Plain-text document sources:
━━━━━━━━━━━━━━━━━━━━━━━━━━━━━━

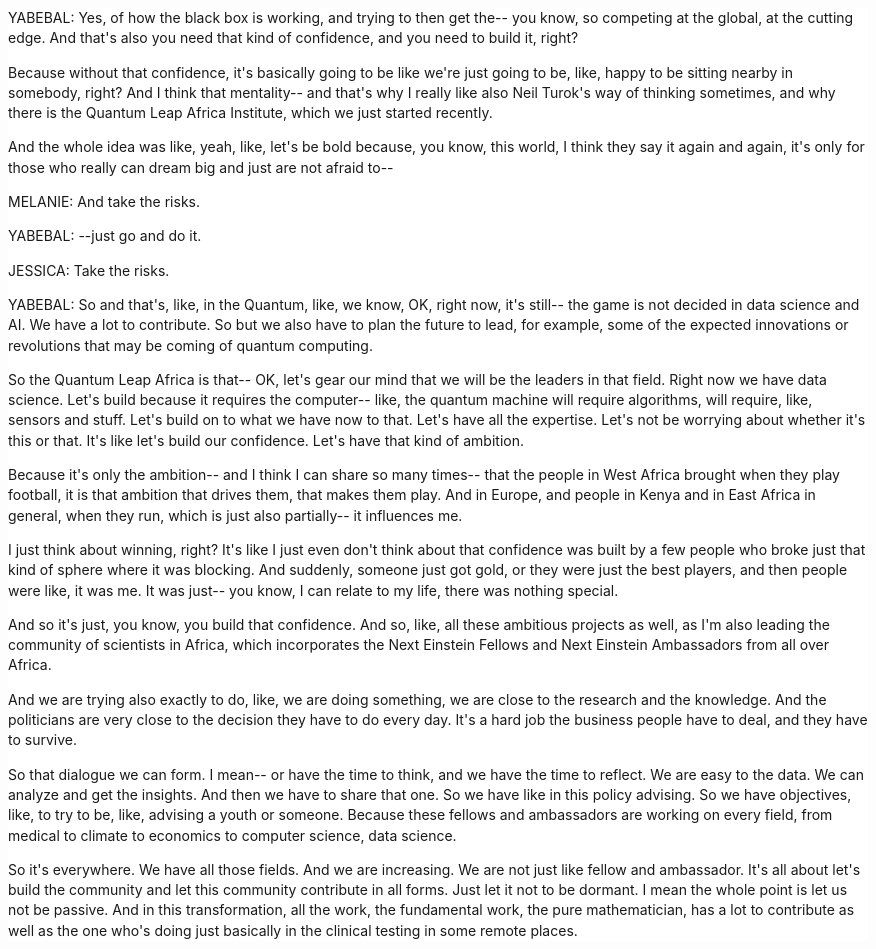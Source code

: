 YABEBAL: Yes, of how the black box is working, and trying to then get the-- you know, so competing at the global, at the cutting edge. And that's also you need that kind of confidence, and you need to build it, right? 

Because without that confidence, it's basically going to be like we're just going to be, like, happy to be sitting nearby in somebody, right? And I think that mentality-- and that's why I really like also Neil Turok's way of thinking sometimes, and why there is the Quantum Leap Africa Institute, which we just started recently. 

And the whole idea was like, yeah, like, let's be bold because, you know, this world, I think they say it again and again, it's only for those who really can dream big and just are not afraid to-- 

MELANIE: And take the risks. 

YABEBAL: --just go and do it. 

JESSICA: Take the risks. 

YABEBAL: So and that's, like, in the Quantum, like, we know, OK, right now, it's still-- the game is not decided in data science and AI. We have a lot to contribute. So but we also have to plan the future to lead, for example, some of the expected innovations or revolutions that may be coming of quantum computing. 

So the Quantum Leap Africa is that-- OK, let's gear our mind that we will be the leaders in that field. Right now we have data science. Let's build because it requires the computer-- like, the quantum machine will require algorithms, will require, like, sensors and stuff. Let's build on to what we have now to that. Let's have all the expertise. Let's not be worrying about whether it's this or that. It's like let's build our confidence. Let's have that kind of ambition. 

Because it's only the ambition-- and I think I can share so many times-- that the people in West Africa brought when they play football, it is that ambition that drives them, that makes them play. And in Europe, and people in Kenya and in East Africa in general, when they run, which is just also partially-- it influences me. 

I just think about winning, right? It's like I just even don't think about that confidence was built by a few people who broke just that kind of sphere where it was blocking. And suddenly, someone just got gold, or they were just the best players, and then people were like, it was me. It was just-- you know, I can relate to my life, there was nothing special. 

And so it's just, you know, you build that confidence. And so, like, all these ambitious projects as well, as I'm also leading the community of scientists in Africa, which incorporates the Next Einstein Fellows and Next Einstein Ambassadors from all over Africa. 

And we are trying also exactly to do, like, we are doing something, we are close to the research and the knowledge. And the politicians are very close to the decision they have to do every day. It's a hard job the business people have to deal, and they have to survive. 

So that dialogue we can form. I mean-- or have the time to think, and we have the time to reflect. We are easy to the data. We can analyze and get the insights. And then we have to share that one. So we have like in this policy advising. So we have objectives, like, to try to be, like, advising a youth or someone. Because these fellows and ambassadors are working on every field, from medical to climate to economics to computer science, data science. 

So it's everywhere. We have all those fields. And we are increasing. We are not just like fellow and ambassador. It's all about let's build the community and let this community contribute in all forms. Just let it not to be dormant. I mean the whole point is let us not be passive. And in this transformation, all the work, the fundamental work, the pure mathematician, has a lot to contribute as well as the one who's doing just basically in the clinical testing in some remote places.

━━━━━━━━━━━━━━━━━━━━━━━━━━━━━━

=== Exercise instructions ===
Copy out each line of the records where the word "risks" appears.

=== Expected answer ===
MELANIE: And take the risks. 
JESSICA: Take the risks. 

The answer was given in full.